(Your instructions) Line by line, please look for the word "profile" in the following records, then copy each line you find it in.
┏━━
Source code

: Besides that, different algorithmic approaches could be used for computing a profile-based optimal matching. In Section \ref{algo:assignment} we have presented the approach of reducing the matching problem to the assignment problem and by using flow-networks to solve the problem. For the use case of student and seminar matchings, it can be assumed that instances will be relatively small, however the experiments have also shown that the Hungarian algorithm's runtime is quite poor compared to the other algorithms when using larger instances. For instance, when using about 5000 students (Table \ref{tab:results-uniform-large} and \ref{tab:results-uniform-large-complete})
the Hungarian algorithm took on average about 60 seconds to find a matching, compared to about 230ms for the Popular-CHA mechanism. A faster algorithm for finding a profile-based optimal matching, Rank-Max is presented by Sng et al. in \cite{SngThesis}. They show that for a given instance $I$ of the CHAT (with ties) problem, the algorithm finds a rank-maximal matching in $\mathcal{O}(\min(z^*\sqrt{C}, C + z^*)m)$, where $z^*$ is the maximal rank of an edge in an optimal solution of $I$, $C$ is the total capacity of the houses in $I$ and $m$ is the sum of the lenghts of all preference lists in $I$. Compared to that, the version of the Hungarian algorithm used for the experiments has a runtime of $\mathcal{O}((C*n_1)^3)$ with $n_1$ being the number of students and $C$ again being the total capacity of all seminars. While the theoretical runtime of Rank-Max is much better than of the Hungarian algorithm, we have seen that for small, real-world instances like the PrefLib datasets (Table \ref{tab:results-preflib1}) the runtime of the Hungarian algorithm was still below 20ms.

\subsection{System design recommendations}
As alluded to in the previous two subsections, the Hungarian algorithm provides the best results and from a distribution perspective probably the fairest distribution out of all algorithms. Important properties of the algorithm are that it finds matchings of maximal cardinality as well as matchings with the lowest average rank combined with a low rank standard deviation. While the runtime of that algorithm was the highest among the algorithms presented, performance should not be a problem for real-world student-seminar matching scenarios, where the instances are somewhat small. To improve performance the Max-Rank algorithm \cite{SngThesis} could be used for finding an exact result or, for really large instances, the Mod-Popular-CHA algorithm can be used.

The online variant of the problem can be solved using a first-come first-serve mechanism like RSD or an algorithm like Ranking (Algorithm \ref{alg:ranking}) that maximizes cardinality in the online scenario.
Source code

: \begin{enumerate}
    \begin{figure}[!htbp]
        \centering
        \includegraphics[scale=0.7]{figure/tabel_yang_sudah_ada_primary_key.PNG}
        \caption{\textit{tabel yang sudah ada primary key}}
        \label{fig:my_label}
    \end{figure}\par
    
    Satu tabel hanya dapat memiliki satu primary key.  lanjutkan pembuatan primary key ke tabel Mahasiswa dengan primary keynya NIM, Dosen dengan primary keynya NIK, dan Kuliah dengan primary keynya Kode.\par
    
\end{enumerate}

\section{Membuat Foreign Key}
┗━━
(Response below)
: Besides that, different algorithmic approaches could be used for computing a profile-based optimal matching. In Section \ref{algo:assignment} we have presented the approach of reducing the matching problem to the assignment problem and by using flow-networks to solve the problem. For the use case of student and seminar matchings, it can be assumed that instances will be relatively small, however the experiments have also shown that the Hungarian algorithm's runtime is quite poor compared to the other algorithms when using larger instances. For instance, when using about 5000 students (Table \ref{tab:results-uniform-large} and \ref{tab:results-uniform-large-complete})
the Hungarian algorithm took on average about 60 seconds to find a matching, compared to about 230ms for the Popular-CHA mechanism. A faster algorithm for finding a profile-based optimal matching, Rank-Max is presented by Sng et al. in \cite{SngThesis}. They show that for a given instance $I$ of the CHAT (with ties) problem, the algorithm finds a rank-maximal matching in $\mathcal{O}(\min(z^*\sqrt{C}, C + z^*)m)$, where $z^*$ is the maximal rank of an edge in an optimal solution of $I$, $C$ is the total capacity of the houses in $I$ and $m$ is the sum of the lenghts of all preference lists in $I$. Compared to that, the version of the Hungarian algorithm used for the experiments has a runtime of $\mathcal{O}((C*n_1)^3)$ with $n_1$ being the number of students and $C$ again being the total capacity of all seminars. While the theoretical runtime of Rank-Max is much better than of the Hungarian algorithm, we have seen that for small, real-world instances like the PrefLib datasets (Table \ref{tab:results-preflib1}) the runtime of the Hungarian algorithm was still below 20ms.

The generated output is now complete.